The size, structure, and mineralization potential of the soil organic carbon pool in a managed red spruce (Picea rubens Sarg.) forest chronosequence.

摘要

Since European settlement, forest harvesting has become the dominant disturbance regime in the Acadian Forest Region. Though the practice of clearcutting is widespread, its effect on the storage and structure of carbon (C) in the soil organic matter pool is not well documented. This thesis (1) documents the size and structure of the soil organic C (SOC) pool in forests representing important stages of development during secondary succession, (2) evaluates file utility of including stable isotopes in investigations of management effects on SOC, and (3) examines the control of temperature and C content on potential rates of C mineralization within these stands. During the first 30 years post harvest, stores of SOC (organic layer plus 50 cm of mineral soil) are depleted by 50%. Losses of C are greatest below 20 cm and appear, based on isotopic evidence, to be a function of increased mineralization post harvest. Changes in the size and structure of the SOC pool are expected in the uncomplexed fractions of organic matter; however, I show that 50% of the organomineral fraction, which is considered to be stable, is cycling on decadal time scales. I demonstrate that C storage in the organomineral fraction below 20 cm is driving the temporal trend and isotopic evidence is consistent with increased mineralization post harvest. Maximum rates of CO 2 production from microbial mineralization of C occurred at intermediate temperatures (16-26°C) and in soil samples that did not always have the highest C content, suggesting the existence of an additional, yet unidentified, factor(s) controlling microbial CO2 production in these soils.
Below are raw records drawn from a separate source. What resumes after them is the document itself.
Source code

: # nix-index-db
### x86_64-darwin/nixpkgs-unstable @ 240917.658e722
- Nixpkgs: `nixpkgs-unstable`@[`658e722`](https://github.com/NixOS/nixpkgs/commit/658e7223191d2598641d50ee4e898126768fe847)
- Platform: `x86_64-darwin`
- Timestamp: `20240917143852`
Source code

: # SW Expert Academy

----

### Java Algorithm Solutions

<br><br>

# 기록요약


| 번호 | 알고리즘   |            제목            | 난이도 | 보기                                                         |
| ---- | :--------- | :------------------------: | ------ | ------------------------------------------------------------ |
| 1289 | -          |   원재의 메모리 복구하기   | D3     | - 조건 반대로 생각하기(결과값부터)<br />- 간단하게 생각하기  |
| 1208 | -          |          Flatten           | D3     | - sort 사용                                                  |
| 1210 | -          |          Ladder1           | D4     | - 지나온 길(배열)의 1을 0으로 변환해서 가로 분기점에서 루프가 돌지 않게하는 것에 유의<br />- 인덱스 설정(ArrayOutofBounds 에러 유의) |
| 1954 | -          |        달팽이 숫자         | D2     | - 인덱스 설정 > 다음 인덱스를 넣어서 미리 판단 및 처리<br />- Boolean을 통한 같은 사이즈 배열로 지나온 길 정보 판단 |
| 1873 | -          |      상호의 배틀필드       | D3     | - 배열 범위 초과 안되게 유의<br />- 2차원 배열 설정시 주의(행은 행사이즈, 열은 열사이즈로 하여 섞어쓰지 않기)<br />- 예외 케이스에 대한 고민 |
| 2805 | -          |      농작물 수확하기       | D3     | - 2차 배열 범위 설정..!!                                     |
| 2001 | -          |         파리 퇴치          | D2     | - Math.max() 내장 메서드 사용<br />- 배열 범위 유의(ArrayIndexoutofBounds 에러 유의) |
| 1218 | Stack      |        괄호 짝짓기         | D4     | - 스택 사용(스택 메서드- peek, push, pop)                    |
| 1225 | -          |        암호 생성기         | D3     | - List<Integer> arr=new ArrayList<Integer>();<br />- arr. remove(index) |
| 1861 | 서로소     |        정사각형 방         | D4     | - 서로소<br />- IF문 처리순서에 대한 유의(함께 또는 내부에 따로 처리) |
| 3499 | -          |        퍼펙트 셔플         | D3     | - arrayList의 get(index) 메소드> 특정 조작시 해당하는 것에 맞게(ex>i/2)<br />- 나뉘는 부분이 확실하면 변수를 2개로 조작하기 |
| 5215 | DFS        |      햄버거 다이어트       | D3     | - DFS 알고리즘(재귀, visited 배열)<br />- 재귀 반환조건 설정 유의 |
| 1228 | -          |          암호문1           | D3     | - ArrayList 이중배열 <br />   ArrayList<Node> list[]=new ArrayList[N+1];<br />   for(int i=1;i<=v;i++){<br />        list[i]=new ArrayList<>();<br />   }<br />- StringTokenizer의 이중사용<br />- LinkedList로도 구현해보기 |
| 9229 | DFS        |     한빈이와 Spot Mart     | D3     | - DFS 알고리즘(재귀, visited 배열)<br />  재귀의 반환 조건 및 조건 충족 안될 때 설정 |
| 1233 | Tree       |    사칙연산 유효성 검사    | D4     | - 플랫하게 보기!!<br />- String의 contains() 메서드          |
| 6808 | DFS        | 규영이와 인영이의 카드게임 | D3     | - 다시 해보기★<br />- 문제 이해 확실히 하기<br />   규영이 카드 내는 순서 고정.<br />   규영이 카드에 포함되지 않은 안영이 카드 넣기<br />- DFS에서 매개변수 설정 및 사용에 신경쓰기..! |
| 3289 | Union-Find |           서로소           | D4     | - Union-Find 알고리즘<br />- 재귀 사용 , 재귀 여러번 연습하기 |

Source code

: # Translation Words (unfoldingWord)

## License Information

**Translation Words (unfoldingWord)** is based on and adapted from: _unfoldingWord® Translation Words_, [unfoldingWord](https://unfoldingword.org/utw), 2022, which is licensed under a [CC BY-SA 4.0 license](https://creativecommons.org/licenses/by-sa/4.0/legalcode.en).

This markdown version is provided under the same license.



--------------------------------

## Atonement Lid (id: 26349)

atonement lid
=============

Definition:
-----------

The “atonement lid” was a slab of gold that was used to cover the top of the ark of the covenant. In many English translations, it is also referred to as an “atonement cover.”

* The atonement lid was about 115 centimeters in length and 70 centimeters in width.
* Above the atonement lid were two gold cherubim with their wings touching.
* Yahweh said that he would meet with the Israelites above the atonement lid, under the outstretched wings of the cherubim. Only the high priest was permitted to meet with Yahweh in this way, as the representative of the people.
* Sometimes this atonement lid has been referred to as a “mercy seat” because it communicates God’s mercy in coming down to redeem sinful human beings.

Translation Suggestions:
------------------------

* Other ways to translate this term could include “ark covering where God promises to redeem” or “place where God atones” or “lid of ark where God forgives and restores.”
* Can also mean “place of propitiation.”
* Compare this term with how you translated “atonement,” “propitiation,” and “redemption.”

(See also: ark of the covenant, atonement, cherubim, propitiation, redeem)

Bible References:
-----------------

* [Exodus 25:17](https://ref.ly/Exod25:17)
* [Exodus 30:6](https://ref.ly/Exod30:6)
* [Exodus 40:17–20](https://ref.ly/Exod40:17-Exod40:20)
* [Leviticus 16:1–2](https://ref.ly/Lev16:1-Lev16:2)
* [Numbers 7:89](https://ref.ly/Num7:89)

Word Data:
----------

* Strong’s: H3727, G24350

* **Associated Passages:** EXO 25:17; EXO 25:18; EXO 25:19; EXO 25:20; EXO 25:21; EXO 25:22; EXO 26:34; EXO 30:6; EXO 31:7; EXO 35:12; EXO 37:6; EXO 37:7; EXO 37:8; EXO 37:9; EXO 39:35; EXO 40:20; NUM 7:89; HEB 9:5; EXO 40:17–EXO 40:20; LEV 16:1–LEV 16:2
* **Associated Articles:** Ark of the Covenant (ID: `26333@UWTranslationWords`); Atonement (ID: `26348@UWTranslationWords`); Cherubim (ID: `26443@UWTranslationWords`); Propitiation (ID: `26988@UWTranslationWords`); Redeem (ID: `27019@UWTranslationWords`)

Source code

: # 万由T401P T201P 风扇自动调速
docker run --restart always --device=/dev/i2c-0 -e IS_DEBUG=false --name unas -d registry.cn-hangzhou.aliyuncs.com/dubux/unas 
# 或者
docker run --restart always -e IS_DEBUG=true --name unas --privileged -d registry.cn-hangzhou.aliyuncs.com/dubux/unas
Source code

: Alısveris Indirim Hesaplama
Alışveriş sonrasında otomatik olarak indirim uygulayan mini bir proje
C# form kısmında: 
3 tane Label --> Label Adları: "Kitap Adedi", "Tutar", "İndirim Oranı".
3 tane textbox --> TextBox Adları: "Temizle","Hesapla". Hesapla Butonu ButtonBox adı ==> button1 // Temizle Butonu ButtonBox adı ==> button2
Additionally, higher than expected microbial CO 2 production deeper in the soil profile, indicates the existence of a potentially large labile store of SOC that may be decomposed if conditions are optimal. These findings suggest that: (1) subsurface stores of C may not be as stable as previously assumed, (2) stable isotopes can provide insight into management induced changes in SOC pools and their structure, and (3) relationships between microbial CO2 production and its controlling variables developed at the surface may not represent the depth-specific interactions that control microbial decomposition of SOC.